→ EXERCISE PROMPT:
Search the entries for the string "params" and give the number of lines that hold it, nothing more.
[PROVIDED DATA — start]
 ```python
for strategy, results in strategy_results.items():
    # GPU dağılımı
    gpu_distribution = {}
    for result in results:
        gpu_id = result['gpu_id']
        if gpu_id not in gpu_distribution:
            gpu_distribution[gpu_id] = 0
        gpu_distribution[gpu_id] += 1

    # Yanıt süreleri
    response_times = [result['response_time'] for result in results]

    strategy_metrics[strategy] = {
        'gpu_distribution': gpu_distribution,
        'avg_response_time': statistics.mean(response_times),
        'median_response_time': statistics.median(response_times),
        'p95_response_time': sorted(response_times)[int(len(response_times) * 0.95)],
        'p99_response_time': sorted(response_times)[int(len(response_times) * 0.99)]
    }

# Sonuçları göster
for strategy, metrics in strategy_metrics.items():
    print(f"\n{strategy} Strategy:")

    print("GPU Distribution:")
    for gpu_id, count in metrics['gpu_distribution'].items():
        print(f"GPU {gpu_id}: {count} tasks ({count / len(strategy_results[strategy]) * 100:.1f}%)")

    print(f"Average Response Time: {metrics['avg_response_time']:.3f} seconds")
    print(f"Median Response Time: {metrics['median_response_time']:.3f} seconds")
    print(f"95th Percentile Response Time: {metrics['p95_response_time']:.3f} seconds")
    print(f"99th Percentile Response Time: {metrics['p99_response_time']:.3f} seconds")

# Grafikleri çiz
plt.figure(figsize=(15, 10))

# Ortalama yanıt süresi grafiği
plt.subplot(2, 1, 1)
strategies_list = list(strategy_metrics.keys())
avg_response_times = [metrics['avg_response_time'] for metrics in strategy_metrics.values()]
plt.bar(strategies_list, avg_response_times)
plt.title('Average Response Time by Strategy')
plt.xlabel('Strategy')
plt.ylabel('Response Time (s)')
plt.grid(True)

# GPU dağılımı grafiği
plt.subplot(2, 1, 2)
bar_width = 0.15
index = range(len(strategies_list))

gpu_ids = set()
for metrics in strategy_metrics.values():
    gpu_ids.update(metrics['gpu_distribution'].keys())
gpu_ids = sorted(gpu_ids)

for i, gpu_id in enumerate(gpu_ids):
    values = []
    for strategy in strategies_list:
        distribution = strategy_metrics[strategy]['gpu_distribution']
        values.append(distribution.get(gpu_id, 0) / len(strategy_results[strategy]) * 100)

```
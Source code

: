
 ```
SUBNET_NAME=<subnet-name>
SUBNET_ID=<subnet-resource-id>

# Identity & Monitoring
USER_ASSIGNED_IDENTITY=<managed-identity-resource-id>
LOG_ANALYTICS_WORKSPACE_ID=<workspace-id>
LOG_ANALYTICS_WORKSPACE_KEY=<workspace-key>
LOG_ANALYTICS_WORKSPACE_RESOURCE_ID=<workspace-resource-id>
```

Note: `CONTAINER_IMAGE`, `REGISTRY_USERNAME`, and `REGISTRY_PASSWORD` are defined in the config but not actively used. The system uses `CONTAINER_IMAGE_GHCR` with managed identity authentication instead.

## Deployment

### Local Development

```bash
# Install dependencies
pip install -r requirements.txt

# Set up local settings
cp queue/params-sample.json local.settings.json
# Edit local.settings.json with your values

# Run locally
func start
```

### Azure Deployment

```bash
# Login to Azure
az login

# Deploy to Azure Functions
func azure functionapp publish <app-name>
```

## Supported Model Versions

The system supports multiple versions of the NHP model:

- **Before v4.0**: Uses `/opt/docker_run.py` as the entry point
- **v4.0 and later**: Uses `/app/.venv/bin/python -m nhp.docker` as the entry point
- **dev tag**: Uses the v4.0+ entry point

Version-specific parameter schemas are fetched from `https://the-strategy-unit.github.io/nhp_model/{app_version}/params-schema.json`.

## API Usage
[PROVIDED DATA — finish]
→ EXERCISE RESPONSE:
2